A 2016 economic analysis from Bay Area-based BEA Urban Economics concluded  that California’s environmental protections do little to impede growth and development.

Shortly after the vote, Republicans pushed Mayes out of his position as Assembly GOP leader.

In April, Catherine Reis-Boyd, president of the Western States Petroleum Association, urged Brown to be financially savvy with new cap-and-trade policies.

“The expense of this program is going to have some unintended consequences,” she said. “If California is going to continue being a leader in this space, businesses have to exist and thrive.”

But more recently, Reis-Boyd praised Brown and his administration, saying quarterly emissions results prove the cap-and-trade agreement was the “right thing to do.”

Environmentalists generally support Brown, but his attacks on the state’s premier environmental law have drawn fire.

Brown has publicly criticized the California Environmental Quality Act, which, among other things, enables citizens to go to court to challenge environmental violations.

Environmental review under CEQA allows those in rural and agricultural communities to weigh in on potentially polluting projects.
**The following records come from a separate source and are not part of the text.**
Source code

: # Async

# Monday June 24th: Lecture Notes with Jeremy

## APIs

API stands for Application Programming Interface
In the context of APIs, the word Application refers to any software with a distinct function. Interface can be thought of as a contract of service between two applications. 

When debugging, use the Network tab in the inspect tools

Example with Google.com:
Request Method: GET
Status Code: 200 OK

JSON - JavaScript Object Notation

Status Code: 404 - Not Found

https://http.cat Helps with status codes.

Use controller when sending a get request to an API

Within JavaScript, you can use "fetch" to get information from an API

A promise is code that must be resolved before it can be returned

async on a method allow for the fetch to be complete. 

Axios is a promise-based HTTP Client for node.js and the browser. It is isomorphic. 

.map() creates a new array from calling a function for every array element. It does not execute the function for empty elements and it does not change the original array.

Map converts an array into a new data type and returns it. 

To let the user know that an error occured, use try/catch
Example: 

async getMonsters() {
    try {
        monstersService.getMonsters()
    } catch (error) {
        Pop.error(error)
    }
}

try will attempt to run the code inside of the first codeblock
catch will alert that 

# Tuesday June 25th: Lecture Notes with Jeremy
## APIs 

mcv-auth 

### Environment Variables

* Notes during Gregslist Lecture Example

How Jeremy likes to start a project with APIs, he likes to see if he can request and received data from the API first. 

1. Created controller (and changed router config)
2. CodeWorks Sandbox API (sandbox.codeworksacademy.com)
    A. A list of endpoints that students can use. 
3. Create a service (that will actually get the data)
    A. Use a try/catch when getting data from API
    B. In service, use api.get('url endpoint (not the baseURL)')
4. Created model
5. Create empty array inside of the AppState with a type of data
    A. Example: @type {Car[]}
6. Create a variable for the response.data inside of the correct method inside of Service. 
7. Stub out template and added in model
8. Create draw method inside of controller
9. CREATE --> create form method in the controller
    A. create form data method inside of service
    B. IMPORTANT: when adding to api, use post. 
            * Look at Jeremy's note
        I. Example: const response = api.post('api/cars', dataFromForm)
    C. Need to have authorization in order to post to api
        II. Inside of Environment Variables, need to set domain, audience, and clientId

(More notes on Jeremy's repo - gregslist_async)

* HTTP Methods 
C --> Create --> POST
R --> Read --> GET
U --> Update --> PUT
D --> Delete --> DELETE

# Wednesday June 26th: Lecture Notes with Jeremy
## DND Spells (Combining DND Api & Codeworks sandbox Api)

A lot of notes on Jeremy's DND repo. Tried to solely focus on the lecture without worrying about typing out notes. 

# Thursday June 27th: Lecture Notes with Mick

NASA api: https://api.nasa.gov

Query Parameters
CEQA supporters noted that a 2016 economic analysis from Bay Area-based BEA Urban Economics concluded  that California’s environmental protections do little to impede growth and development.
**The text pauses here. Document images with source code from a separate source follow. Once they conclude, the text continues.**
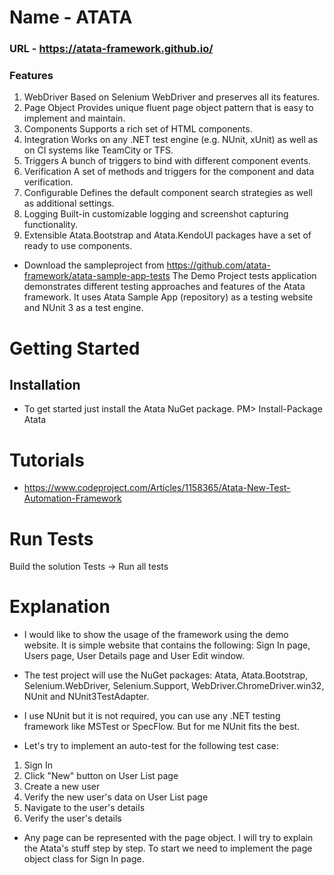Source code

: # Name - ATATA
### URL - https://atata-framework.github.io/
### Features
1. WebDriver 
Based on Selenium WebDriver and preserves all its features.
2. Page Object
Provides unique fluent page object pattern that is easy to implement and maintain.
3. Components
Supports a rich set of HTML components.
4. Integration
Works on any .NET test engine (e.g. NUnit, xUnit) as well as on CI systems like TeamCity or TFS.
5. Triggers
A bunch of triggers to bind with different component events.
6. Verification
A set of methods and triggers for the component and data verification.
7. Configurable
Defines the default component search strategies as well as additional settings.
8. Logging
Built-in customizable logging and screenshot capturing functionality.
9. Extensible
Atata.Bootstrap and Atata.KendoUI packages have a set of ready to use components.

* Download the sampleproject from https://github.com/atata-framework/atata-sample-app-tests
The Demo Project tests application demonstrates different testing approaches and features of the Atata framework. It uses Atata Sample App (repository) as a testing website and NUnit 3 as a test engine.

# Getting Started

## Installation

* To get started just install the Atata NuGet package.
PM> Install-Package Atata

# Tutorials 
* https://www.codeproject.com/Articles/1158365/Atata-New-Test-Automation-Framework

# Run Tests
Build the solution
Tests -> Run all tests

# Explanation

* I would like to show the usage of the framework using the demo website. It is simple website that contains the following: Sign In page, Users page, User Details page and User Edit window.

* The test project will use the NuGet packages: Atata, Atata.Bootstrap, Selenium.WebDriver, Selenium.Support, WebDriver.ChromeDriver.win32, NUnit and NUnit3TestAdapter.

* I use NUnit but it is not required, you can use any .NET testing framework like MSTest or SpecFlow. But for me NUnit fits the best.

* Let's try to implement an auto-test for the following test case:

1. Sign In
2. Click "New" button on User List page
3. Create a new user
4. Verify the new user's data on User List page
5. Navigate to the user's details
6. Verify the user's details

* Any page can be represented with the page object. I will try to explain the Atata's stuff step by step. To start we need to implement the page object class for Sign In page.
“Emissions trading can have disproportionately negative effects of low income communities,” Magavern

But Brown, a former mayor of Oakland, once said that he “never met a CEQA exemption that I didn’t like.”

Bill Magavern, policy director for the Coalition for Clean Air, believes Brown is a very environmentally savvy governor, regardless.

“Overall, I would classify him as the greenest governor in California history,” Magavern told Capitol Weekly.

Magavern praised Brown for his work on SB 32, setting ambitious targets for reducing greenhouse gases, and SB 350, increasing renewable electricity, both by 2030.

But Magavern also admits there are negative aspects to Brown’s reign.

“He (Brown) has something of a blind spot when it comes to extraction of oil and gas. Although he’s been strong on reducing demands, his record on protecting California’s air, water and land from extraction has not been nearly as stellar,” Magavern said.

Magavern said there has been a long-standing concern about emissions trading in the environmental justice community – as the protesters pointed out in Germany.

“Emissions trading can have disproportionately negative effects of low income communities,” Magavern added. “They bear the brunt of the emissions from big industrial emitters, like refineries and power plants … sometimes people living near extraction sites, like oil wells,” Magavern said, adding that there has been of “lax oversight of the oil industry.”

In 2012, the Chevron Refinery in Richmond, Calif. exploded, nearly killing 19 employees. More than 15,000 people living in the community, made up of about 40 percent Latinos, almost 30 percent black and less than 15 percent Asian, sought medical treatment for chest pains, shortness of breath, sore throats and headaches.

“We see pluses and minuses,” Magavern said, speaking about Brown’s governing. “But the pluses outweigh the minuses,” he added.